Roll 2 Roll Technology
Unlimited Nanomanufacturing Applications
From parallel nanoimprint lithography to roll to roll processing
Throughout the last years the requirements of customers have created new trends and needs for their products. The prerequisite for flexible, low weight, energy harvesting and low cost products has lead the nano-manufacturing industry to look into new technological platforms to transform their products from rigid to flexible.
R2RNIL is a modified version of parallel NIL were a cylindrical stamp is used to pattern a flexible polymer film. This next generation lithography process could be used in various field which require low cost and high throughput nano-manufacturing.

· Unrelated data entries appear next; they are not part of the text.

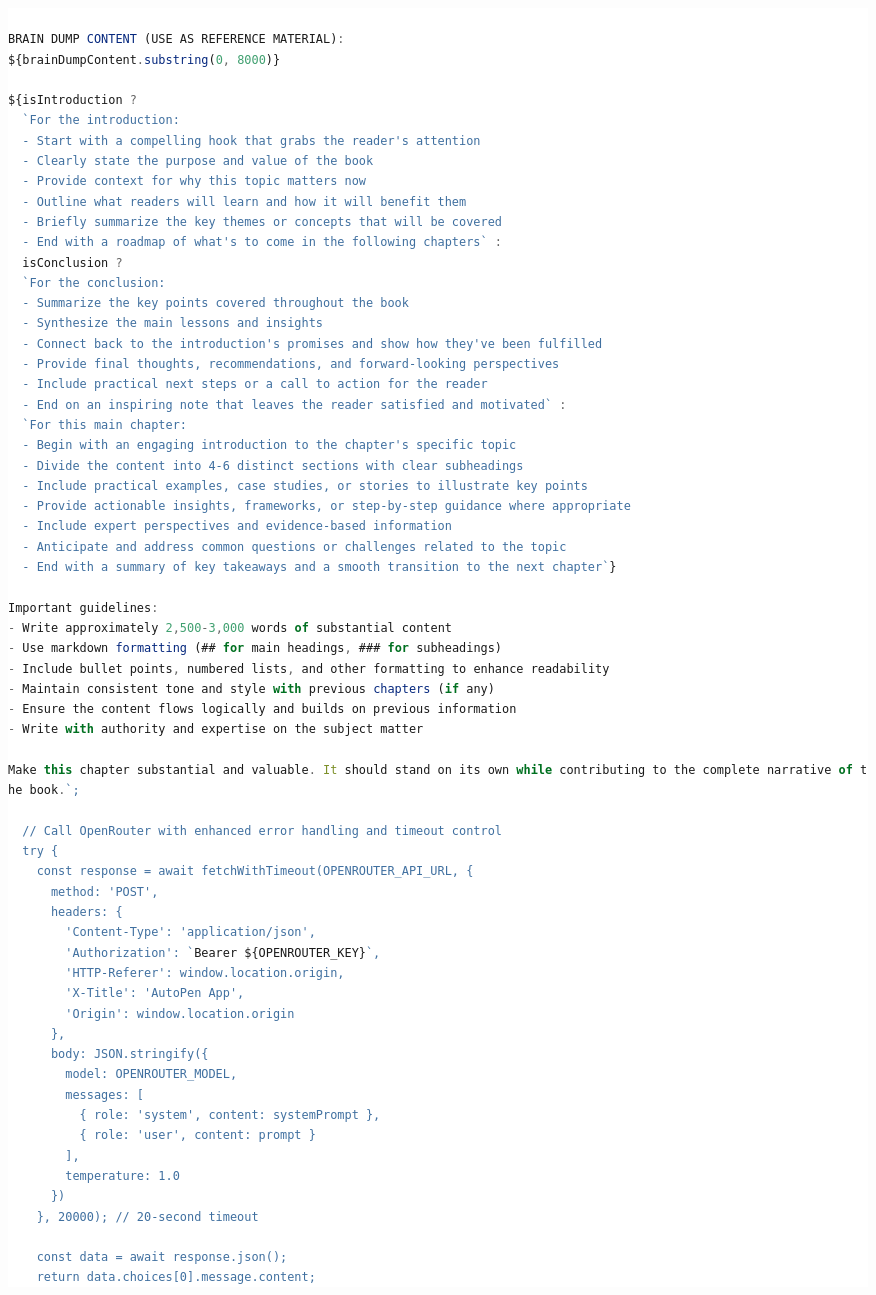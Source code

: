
 ```typescript

BRAIN DUMP CONTENT (USE AS REFERENCE MATERIAL):
${brainDumpContent.substring(0, 8000)}

${isIntroduction ? 
  `For the introduction:
  - Start with a compelling hook that grabs the reader's attention
  - Clearly state the purpose and value of the book
  - Provide context for why this topic matters now
  - Outline what readers will learn and how it will benefit them
  - Briefly summarize the key themes or concepts that will be covered
  - End with a roadmap of what's to come in the following chapters` : 
  isConclusion ? 
  `For the conclusion:
  - Summarize the key points covered throughout the book
  - Synthesize the main lessons and insights
  - Connect back to the introduction's promises and show how they've been fulfilled
  - Provide final thoughts, recommendations, and forward-looking perspectives
  - Include practical next steps or a call to action for the reader
  - End on an inspiring note that leaves the reader satisfied and motivated` : 
  `For this main chapter:
  - Begin with an engaging introduction to the chapter's specific topic
  - Divide the content into 4-6 distinct sections with clear subheadings
  - Include practical examples, case studies, or stories to illustrate key points
  - Provide actionable insights, frameworks, or step-by-step guidance where appropriate
  - Include expert perspectives and evidence-based information
  - Anticipate and address common questions or challenges related to the topic
  - End with a summary of key takeaways and a smooth transition to the next chapter`}

Important guidelines:
- Write approximately 2,500-3,000 words of substantial content
- Use markdown formatting (## for main headings, ### for subheadings)
- Include bullet points, numbered lists, and other formatting to enhance readability
- Maintain consistent tone and style with previous chapters (if any)
- Ensure the content flows logically and builds on previous information
- Write with authority and expertise on the subject matter

Make this chapter substantial and valuable. It should stand on its own while contributing to the complete narrative of the book.`;

  // Call OpenRouter with enhanced error handling and timeout control
  try {
    const response = await fetchWithTimeout(OPENROUTER_API_URL, {
      method: 'POST',
      headers: {
        'Content-Type': 'application/json',
        'Authorization': `Bearer ${OPENROUTER_KEY}`,
        'HTTP-Referer': window.location.origin,
        'X-Title': 'AutoPen App',
        'Origin': window.location.origin
      },
      body: JSON.stringify({
        model: OPENROUTER_MODEL,
        messages: [
          { role: 'system', content: systemPrompt },
          { role: 'user', content: prompt }
        ],
        temperature: 1.0
      })
    }, 20000); // 20-second timeout
    
    const data = await response.json();
    return data.choices[0].message.content;
```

Roll-to-roll (R2R) processing is a broadly defined terminology encompassing a range of processes wherein a substrate is transferred between two moving rolls during which the processes are applied to the substrate. As such, the processes have both a time and spatial occurrence, thereby requiring specific customization to achieve the desired process outcomes. Roll to Roll nanoimprint lithography (R2RNIL), involves the patterning of thin flexible materials such as plastics or metal foils. The flexible material, or web, is unwounded from a core, processed, and then returned to a second core at the end of the sequence. Roll-to-roll nanoimprint lithography enables continuous patterning of nanostructures on flexible substrates with at least an order of magnitude higher processing speed than that of conventional NIL.

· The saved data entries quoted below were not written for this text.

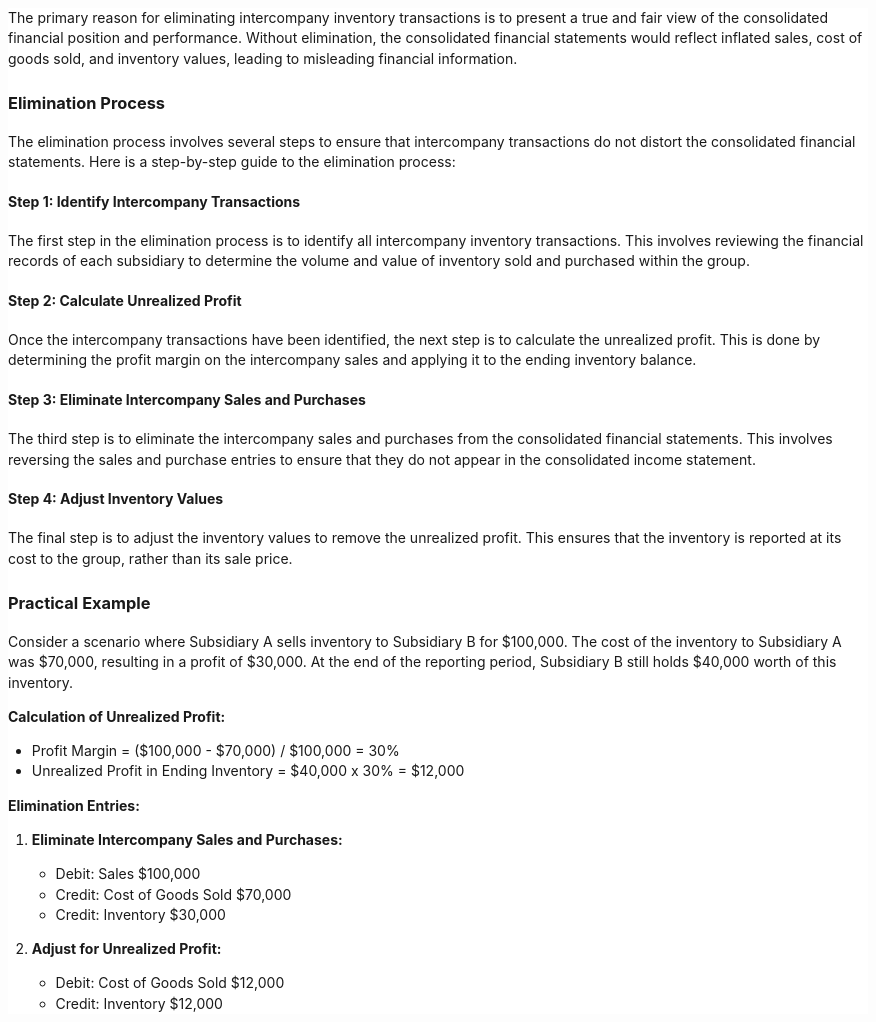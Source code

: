 The primary reason for eliminating intercompany inventory transactions is to present a true and fair view of the consolidated financial position and performance. Without elimination, the consolidated financial statements would reflect inflated sales, cost of goods sold, and inventory values, leading to misleading financial information.

### Elimination Process

The elimination process involves several steps to ensure that intercompany transactions do not distort the consolidated financial statements. Here is a step-by-step guide to the elimination process:

#### Step 1: Identify Intercompany Transactions

The first step in the elimination process is to identify all intercompany inventory transactions. This involves reviewing the financial records of each subsidiary to determine the volume and value of inventory sold and purchased within the group.

#### Step 2: Calculate Unrealized Profit

Once the intercompany transactions have been identified, the next step is to calculate the unrealized profit. This is done by determining the profit margin on the intercompany sales and applying it to the ending inventory balance.

#### Step 3: Eliminate Intercompany Sales and Purchases

The third step is to eliminate the intercompany sales and purchases from the consolidated financial statements. This involves reversing the sales and purchase entries to ensure that they do not appear in the consolidated income statement.

#### Step 4: Adjust Inventory Values

The final step is to adjust the inventory values to remove the unrealized profit. This ensures that the inventory is reported at its cost to the group, rather than its sale price.

### Practical Example

Consider a scenario where Subsidiary A sells inventory to Subsidiary B for $100,000. The cost of the inventory to Subsidiary A was $70,000, resulting in a profit of $30,000. At the end of the reporting period, Subsidiary B still holds $40,000 worth of this inventory.

**Calculation of Unrealized Profit:**

- Profit Margin = ($100,000 - $70,000) / $100,000 = 30%
- Unrealized Profit in Ending Inventory = $40,000 x 30% = $12,000

**Elimination Entries:**

1. **Eliminate Intercompany Sales and Purchases:**

   - Debit: Sales $100,000
   - Credit: Cost of Goods Sold $70,000
   - Credit: Inventory $30,000

2. **Adjust for Unrealized Profit:**

   - Debit: Cost of Goods Sold $12,000
   - Credit: Inventory $12,000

MANUFACTURING TECHNOLOGY OVERVIEW
Nanoimprint lithography (NIL) is an alternative lithographic technique with proven high throughput capabilities which has found applications in multidisciplinary industries. In NIL, the negative topography of a master mould/stamp is transferred to a resist material which has been deposited on a supporting substrate by mechanical deformation as the mould/stamp is embossed into the resist. The resist material is hardened before the mould/stamp is retracted.

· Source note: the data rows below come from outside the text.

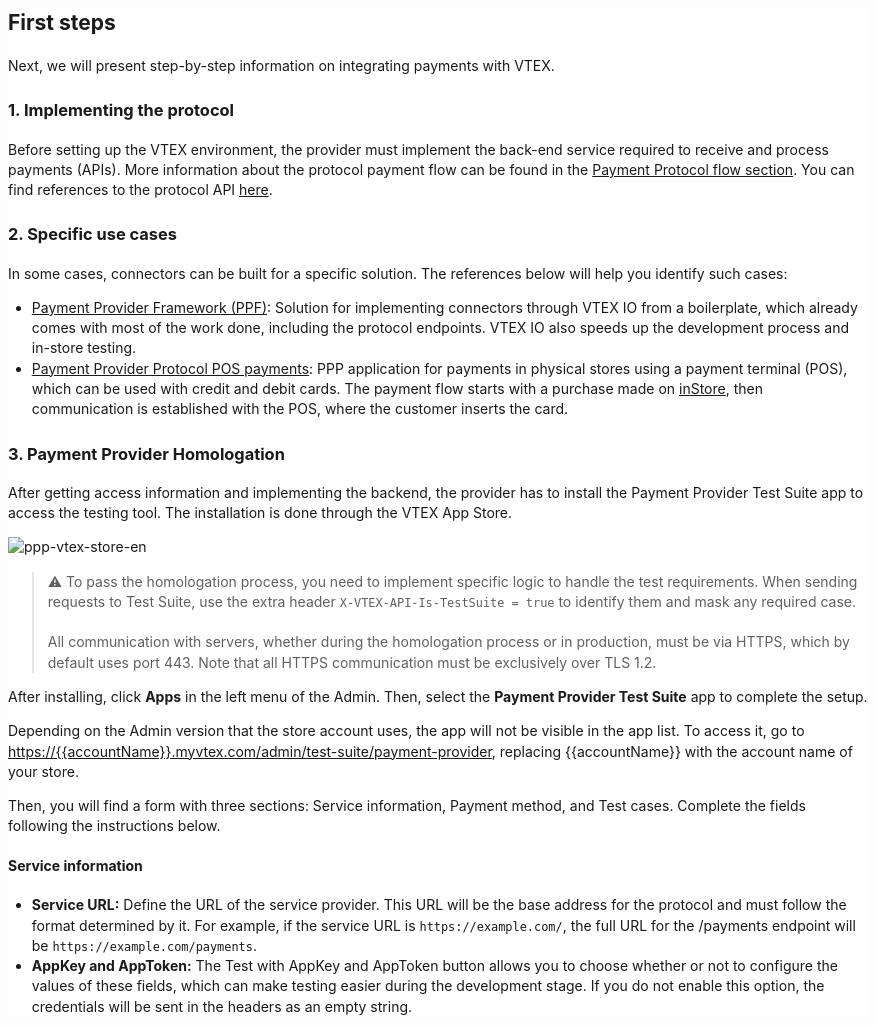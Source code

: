 ## First steps
Next, we will present step-by-step information on integrating payments with VTEX.

### 1. Implementing the protocol
Before setting up the VTEX environment, the provider must implement the back-end service required to receive and process payments (APIs). More information about the protocol payment flow can be found in the [Payment Protocol flow section](/en/tutorial/payment-provider-protocol#payment-protocol-flow). You can find references to the protocol API [here](https://developers.vtex.com/docs/guides/payment-provider-protocol-api-overview).

### 2. Specific use cases
In some cases, connectors can be built for a specific solution. The references below will help you identify such cases:

- [Payment Provider Framework (PPF)](https://developers.vtex.com/docs/guides/payments-integration-payment-provider-framework): Solution for implementing connectors through VTEX IO from a boilerplate, which already comes with most of the work done, including the protocol endpoints. VTEX IO also speeds up the development process and in-store testing.
- [Payment Provider Protocol POS payments](https://developers.vtex.com/docs/guides/payments-integration-ppp-applied-to-pos): PPP application for payments in physical stores using a payment terminal (POS), which can be used with credit and debit cards. The payment flow starts with a purchase made on [inStore](https://help.vtex.com/en/tracks/instore-getting-started-and-setting-up--zav76TFEZlAjnyBVL5tRc), then communication is established with the POS, where the customer inserts the card.

### 3. Payment Provider Homologation 

After getting access information and implementing the backend, the provider has to install the Payment Provider Test Suite app to access the testing tool. The installation is done through the VTEX App Store.

![ppp-vtex-store-en](//images.ctfassets.net/alneenqid6w5/2sZn44SfDSGcUkgouQ2iyu/ea2026578b79d3c5edd33c997b62efa9/image.png)

> ⚠️ To pass the homologation process, you need to implement specific logic to handle the test requirements. When sending requests to Test Suite, use the extra header `X-VTEX-API-Is-TestSuite = true` to identify them and mask any required case.<br><br>All communication with servers, whether during the homologation process or in production, must be via HTTPS, which by default uses port 443. Note that all HTTPS communication must be exclusively over TLS 1.2.  

After installing, click __Apps__ in the left menu of the Admin. Then, select the __Payment Provider Test Suite__ app to complete the setup.

Depending on the Admin version that the store account uses, the app will not be visible in the app list. To access it, go to [https://{{accountName}}.myvtex.com/admin/test-suite/payment-provider](https://{{accountName}}.myvtex.com/admin/test-suite/payment-provider), replacing {{accountName}} with the account name of your store.

Then, you will find a form with three sections: Service information, Payment method, and Test cases. Complete the fields following the instructions below.

#### Service information

* **Service URL:** Define the URL of the service provider. This URL will be the base address for the protocol and must follow the format determined by it. For example, if the service URL is `https://example.com/`, the full URL for the /payments endpoint will be `https://example.com/payments`.
* **AppKey and AppToken:** The Test with AppKey and AppToken button allows you to choose whether or not to configure the values of these fields, which can make testing easier during the development stage. If you do not enable this option, the credentials will be sent in the headers as an empty string.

Several variations of NIL have been demonstrated. In thermal NIL, a thermoplastic polymer is softened before imprinted by heating above its glass transition temperature, while in ultraviolet light assisted NIL (UVNIL) the mould/stamp is embossed into a photo-curable material, which is hardened by UV-exposure through the transparent mould/stamp or substrate. The patterned polymer film can subsequently be used for pattern transfer to the substrate – e.g. etch or lift-off – or the polymer film itself can constitute the final device.